For a query to fetch photos, using the user_id, fetch all the photo_ids for user_id from the first HashMap.
Then do a Binary Search to find the photo_id at index ‘i’ with timestamp part ≥ startTime and the photo_id at index ‘j’ with timestamp part ≤ endTime. Then fetch all the photos from the filesystem with photo_ids in the index range i to j i.e. photo_ids[i:j+1].
Assuming each photo_id is 42 bits and each location is 20 bytes i.e. 160 bits and number of photos uploaded in 5 years = 5*365*10 million = 20 billion.
Thus size of the second HashMap (photo_id->location)= 20 billion * (160+42) bits = 470 GB.
Size of the first HashMap (user_id->[photo_ids]) = 20 billion*42 bits + 5 billion * 33 bits = 117GB.
Total memory required = 470+117 = 587GB.
Total size of photos on disk = 20billion * 500KB = 10PB.
This approach has several drawbacks:
- The memory required is 587GB, much higher than what can be supported on a 16GB system. Also the disk space required is 10PB whereas most systems comes with 1TB HDD.

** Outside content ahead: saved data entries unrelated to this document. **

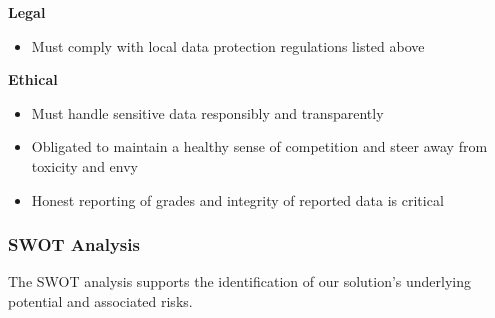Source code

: \textbf{Legal}
\begin{itemize}
    \item Must comply with local data protection regulations listed above
\end{itemize}
\textbf{Ethical}
\begin{itemize}
    \item Must handle sensitive data responsibly and transparently
    \item Obligated to maintain a healthy sense of competition and steer away from toxicity and envy
    \item Honest reporting of grades and integrity of reported data is critical
\end{itemize}
\bigskip

\noindent \subsubsection{SWOT Analysis}
The SWOT analysis supports the identification of our solution's underlying potential and associated risks.
\smallskip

- On system crash, the data in HashMap will be erased unless they are persisted on a local database. This violates durability.
- Maximum QPS can be served from this server = 8 cores/300ms = 26.67. But expected QPS is 1 million.
Using Database, Filesystem and In-memory HashMap
One of the important trade-off is how and where to store the photos. Two obvious choices are Filesystem and Database.
- If the photos are shared and updated often then in order to handle concurrency we need the ACID properties of relational DBs. But in our requirement photos are nor shared nor updated once they are uploaded.
- Photos have to be converted to either blobs or base64 encoding before storing them in DB. This has performance bottleneck during reads as these photos also needs to be decoded before sending to client.
- Expensive as compared to Filesystems.
- We do not require any of the database indexing features on photos nor can we query photos efficiently.
Storing images in filesystem seems to be the better choice as most modern filesystems such as XFS allows very fast reads.
Since most images are of small size and storing lots of small images on filesystem has a drawback that the inode table will have lots of entries. One optimization that can be done is to combine multiple photos in a single file and maintain an in-memory HashMap of photo_id to (location, offset).
Assuming each filesystem server can store upto 10TB of photos and total size of all photos is 10PB, we would need 1024 filesystem servers to store all the photos.
With 10TB photos in single instance, the number of photos is approximately = 10TB/500KB = 21 million.
If we maintain a HashMap from photo_id to (location, offset) where we assume that location is 160bits and offset is 4 bytes = 32 bits, thus total size of HashMap = 21million *(42+160+32) = 586MB.
Thus we can store an in-memory HashMap quite easily with the Filesystem servers.
How does system know which file to write the photo (bytes) in ?
Maintain a min-heap of the current file sizes and file locations. For a new photo, calculate its size and then fetch the file with the lowest size (i.e. root of heap). If the lowest size + photo_size > max_size, then create a new file and add the photo in that file and add it in the heap, else add the photo bytes in the file location at the root of heap.
What happens when the Filesystem server restarts ?
If it restarts although the photos will be saved in the filesystem but the HashMap and the MinHeap will be lost. Those need to be reconstructed with the data on filesystem by scanning all files.
This could take a long time depending on how many files are there.
How does the system knows in which server a photo is stored ?
One solution is to assign a server for a photo_id using random hash functions i.e. hash(photo_id) % num_servers.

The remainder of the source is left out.